Right where a wolf was supposed to live. Right where mine never had.
I sat with my hands flat on the ground behind me and felt its breath against my sternum. Warm. Impossibly warm. Slow and deliberate, each exhale measured out like something being handed over carefully and with full intention. One breath. Two. Three.
And then something left it.
I do not have a word for what happened next. Not one that fits properly. It was not pain and it was not entirely physical either. It was more like a door opening in a part of myself I had been told for twenty-two years did not exist, and through that door came light, and the light did not stop. It poured and poured with a force and a heat that was enormous and terrifying, and underneath all of it, underneath the sheer scale of what was happening to me, there was something else. The most right thing I had ever felt in my life. If I had to give it one word, the only one that works is this: it felt like something coming home.
I heard myself gasp. The heat spread out from my chest, through my ribs, down my arms to my fingertips, up my throat and behind my eyes. The forest tilted. The sky through the canopy blurred and multiplied.
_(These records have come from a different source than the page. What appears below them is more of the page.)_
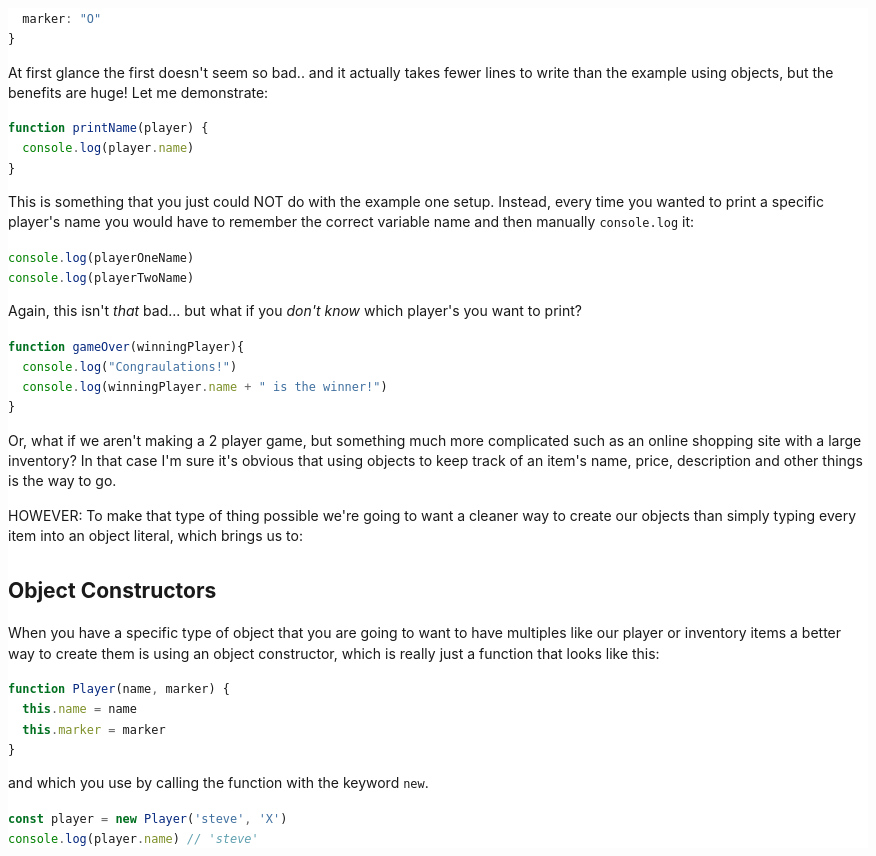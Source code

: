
 ```javascript
  marker: "O"
}
```

At first glance the first doesn't seem so bad.. and it actually takes fewer lines to write than the example using objects, but the benefits are huge! Let me demonstrate:

```javascript
function printName(player) {
  console.log(player.name)
}
```

This is something that you just could NOT do with the example one setup.  Instead, every time you wanted to print a specific player's name you would have to remember the correct variable name and then manually `console.log` it:

```javascript
console.log(playerOneName)
console.log(playerTwoName)
```

Again, this isn't _that_ bad... but what if you _don't know_ which player's you want to print?

```javascript
function gameOver(winningPlayer){
  console.log("Congraulations!")
  console.log(winningPlayer.name + " is the winner!")
}
```

Or, what if we aren't making a 2 player game, but something much more complicated such as an online shopping site with a large inventory?  In that case I'm sure it's obvious that using objects to keep track of an item's name, price, description and other things is the way to go.

HOWEVER: To make that type of thing possible we're going to want a cleaner way to create our objects than simply typing every item into an object literal, which brings us to:

## Object Constructors

When you have a specific type of object that you are going to want to have multiples like our player or inventory items a better way to create them is using an object constructor, which is really just a function that looks like this:

```javascript
function Player(name, marker) {
  this.name = name
  this.marker = marker
}
```

and which you use by calling the function with the keyword `new`.

```javascript
const player = new Player('steve', 'X')
console.log(player.name) // 'steve'
```

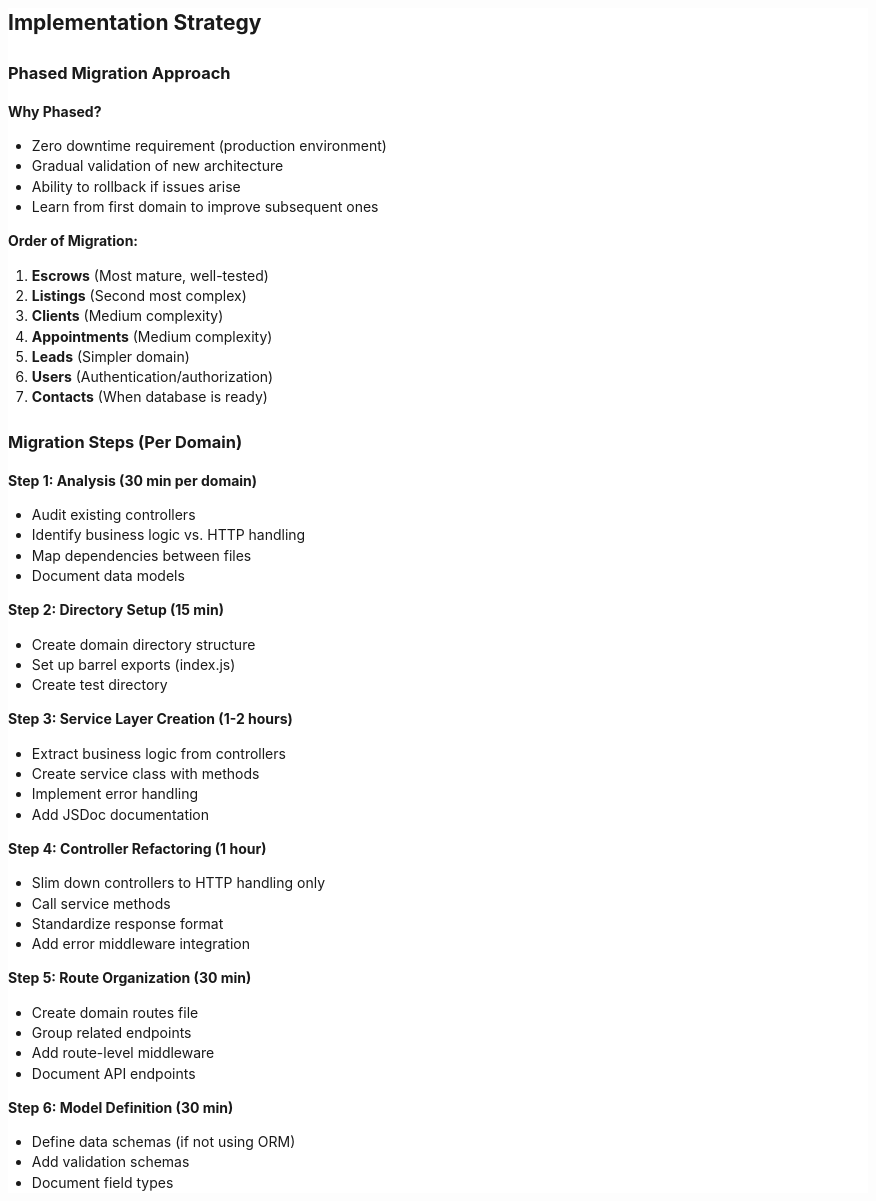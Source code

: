 
## Implementation Strategy

### Phased Migration Approach

**Why Phased?**
- Zero downtime requirement (production environment)
- Gradual validation of new architecture
- Ability to rollback if issues arise
- Learn from first domain to improve subsequent ones

**Order of Migration:**
1. **Escrows** (Most mature, well-tested)
2. **Listings** (Second most complex)
3. **Clients** (Medium complexity)
4. **Appointments** (Medium complexity)
5. **Leads** (Simpler domain)
6. **Users** (Authentication/authorization)
7. **Contacts** (When database is ready)

### Migration Steps (Per Domain)

**Step 1: Analysis (30 min per domain)**
- Audit existing controllers
- Identify business logic vs. HTTP handling
- Map dependencies between files
- Document data models

**Step 2: Directory Setup (15 min)**
- Create domain directory structure
- Set up barrel exports (index.js)
- Create test directory

**Step 3: Service Layer Creation (1-2 hours)**
- Extract business logic from controllers
- Create service class with methods
- Implement error handling
- Add JSDoc documentation

**Step 4: Controller Refactoring (1 hour)**
- Slim down controllers to HTTP handling only
- Call service methods
- Standardize response format
- Add error middleware integration

**Step 5: Route Organization (30 min)**
- Create domain routes file
- Group related endpoints
- Add route-level middleware
- Document API endpoints

**Step 6: Model Definition (30 min)**
- Define data schemas (if not using ORM)
- Add validation schemas
- Document field types
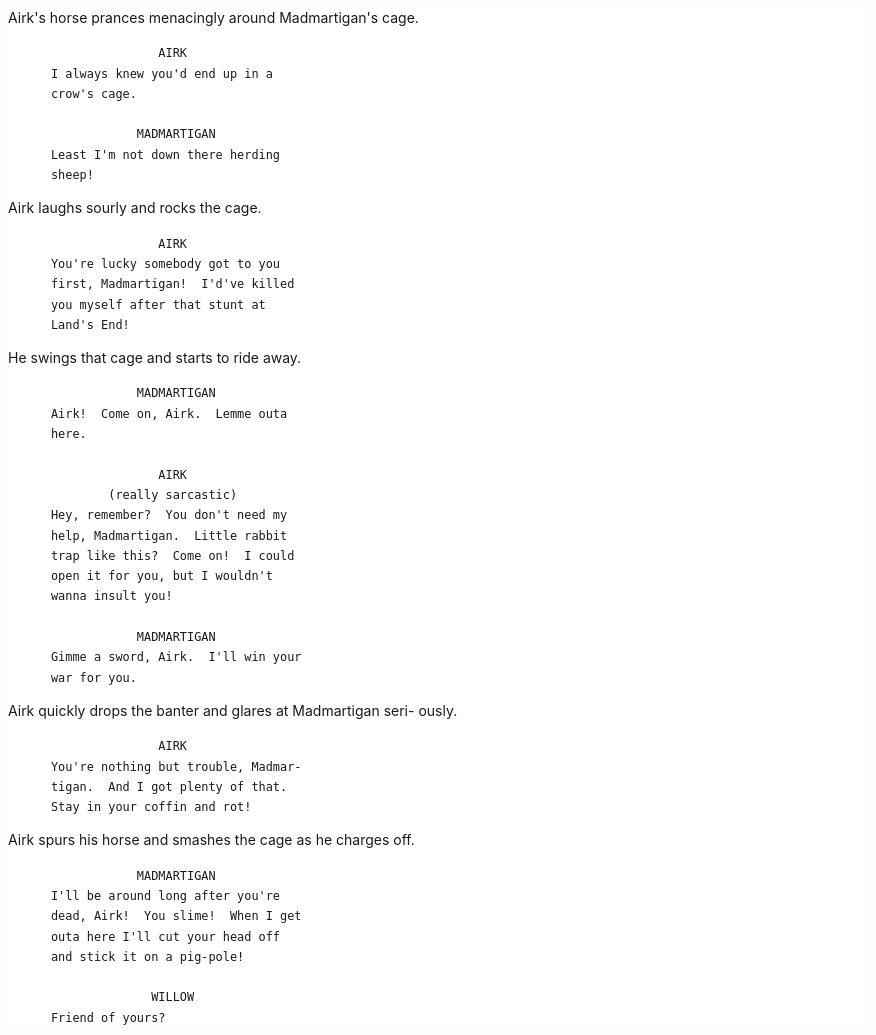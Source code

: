 Airk's horse prances menacingly around Madmartigan's
cage.

                         AIRK
          I always knew you'd end up in a
          crow's cage.

                      MADMARTIGAN
          Least I'm not down there herding
          sheep!

Airk laughs sourly and rocks the cage.

                         AIRK
          You're lucky somebody got to you
          first, Madmartigan!  I'd've killed
          you myself after that stunt at
          Land's End!

He swings that cage and starts to ride away.

                      MADMARTIGAN
          Airk!  Come on, Airk.  Lemme outa
          here.

                         AIRK
                  (really sarcastic)
          Hey, remember?  You don't need my
          help, Madmartigan.  Little rabbit
          trap like this?  Come on!  I could
          open it for you, but I wouldn't
          wanna insult you!

                      MADMARTIGAN
          Gimme a sword, Airk.  I'll win your
          war for you.

Airk quickly drops the banter and glares at Madmartigan seri-
ously.

                         AIRK
          You're nothing but trouble, Madmar-
          tigan.  And I got plenty of that.
          Stay in your coffin and rot!

Airk spurs his horse and smashes the cage as he charges
off.

                      MADMARTIGAN
          I'll be around long after you're
          dead, Airk!  You slime!  When I get
          outa here I'll cut your head off
          and stick it on a pig-pole!

                        WILLOW
          Friend of yours?
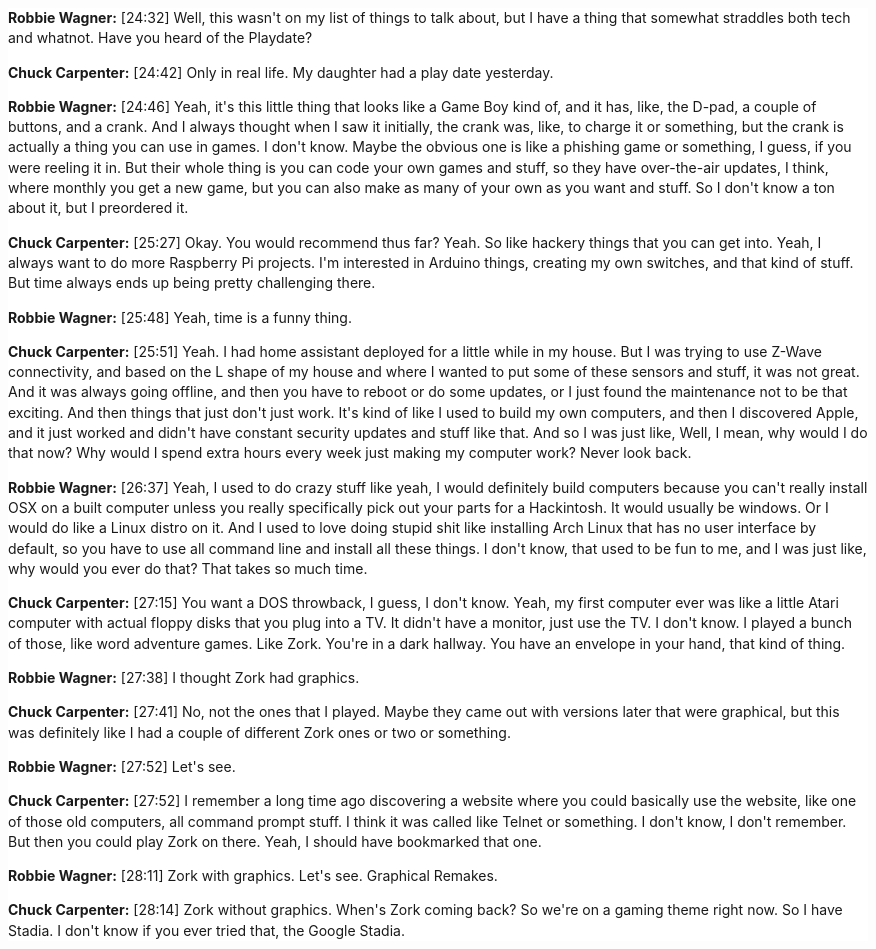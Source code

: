 **Robbie Wagner:** [24:32] Well, this wasn't on my list of things to talk about, but I have a thing that somewhat straddles both tech and whatnot. Have you heard of the Playdate?

**Chuck Carpenter:** [24:42] Only in real life. My daughter had a play date yesterday.

**Robbie Wagner:** [24:46] Yeah, it's this little thing that looks like a Game Boy kind of, and it has, like, the D-pad, a couple of buttons, and a crank. And I always thought when I saw it initially, the crank was, like, to charge it or something, but the crank is actually a thing you can use in games. I don't know. Maybe the obvious one is like a phishing game or something, I guess, if you were reeling it in. But their whole thing is you can code your own games and stuff, so they have over-the-air updates, I think, where monthly you get a new game, but you can also make as many of your own as you want and stuff. So I don't know a ton about it, but I preordered it.

**Chuck Carpenter:** [25:27] Okay. You would recommend thus far? Yeah. So like hackery things that you can get into. Yeah, I always want to do more Raspberry Pi projects. I'm interested in Arduino things, creating my own switches, and that kind of stuff. But time always ends up being pretty challenging there.

**Robbie Wagner:** [25:48] Yeah, time is a funny thing.

**Chuck Carpenter:** [25:51] Yeah. I had home assistant deployed for a little while in my house. But I was trying to use Z-Wave connectivity, and based on the L shape of my house and where I wanted to put some of these sensors and stuff, it was not great. And it was always going offline, and then you have to reboot or do some updates, or I just found the maintenance not to be that exciting. And then things that just don't just work. It's kind of like I used to build my own computers, and then I discovered Apple, and it just worked and didn't have constant security updates and stuff like that. And so I was just like, Well, I mean, why would I do that now? Why would I spend extra hours every week just making my computer work? Never look back.

**Robbie Wagner:** [26:37] Yeah, I used to do crazy stuff like yeah, I would definitely build computers because you can't really install OSX on a built computer unless you really specifically pick out your parts for a Hackintosh. It would usually be windows. Or I would do like a Linux distro on it. And I used to love doing stupid shit like installing Arch Linux that has no user interface by default, so you have to use all command line and install all these things. I don't know, that used to be fun to me, and I was just like, why would you ever do that? That takes so much time.

**Chuck Carpenter:** [27:15] You want a DOS throwback, I guess, I don't know. Yeah, my first computer ever was like a little Atari computer with actual floppy disks that you plug into a TV. It didn't have a monitor, just use the TV. I don't know. I played a bunch of those, like word adventure games. Like Zork. You're in a dark hallway. You have an envelope in your hand, that kind of thing.

**Robbie Wagner:** [27:38] I thought Zork had graphics.

**Chuck Carpenter:** [27:41] No, not the ones that I played. Maybe they came out with versions later that were graphical, but this was definitely like I had a couple of different Zork ones or two or something.

**Robbie Wagner:** [27:52] Let's see.

**Chuck Carpenter:** [27:52] I remember a long time ago discovering a website where you could basically use the website, like one of those old computers, all command prompt stuff. I think it was called like Telnet or something. I don't know, I don't remember. But then you could play Zork on there. Yeah, I should have bookmarked that one.

**Robbie Wagner:** [28:11] Zork with graphics. Let's see. Graphical Remakes.

**Chuck Carpenter:** [28:14] Zork without graphics. When's Zork coming back? So we're on a gaming theme right now. So I have Stadia. I don't know if you ever tried that, the Google Stadia.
I was aware of the creature's breathing slowing beside me. Slower. I was aware of something vast and patient finally completing itself. Slower still. I was aware of my own heartbeat, which had changed, which sounded different now, bigger somehow, like a room that suddenly had walls where before there had only been open air.
And then the darkness came up fast and absolute, and the last thing I knew before it took me completely was a pulse in my chest.
New. Alive. Answering back, for the very first time.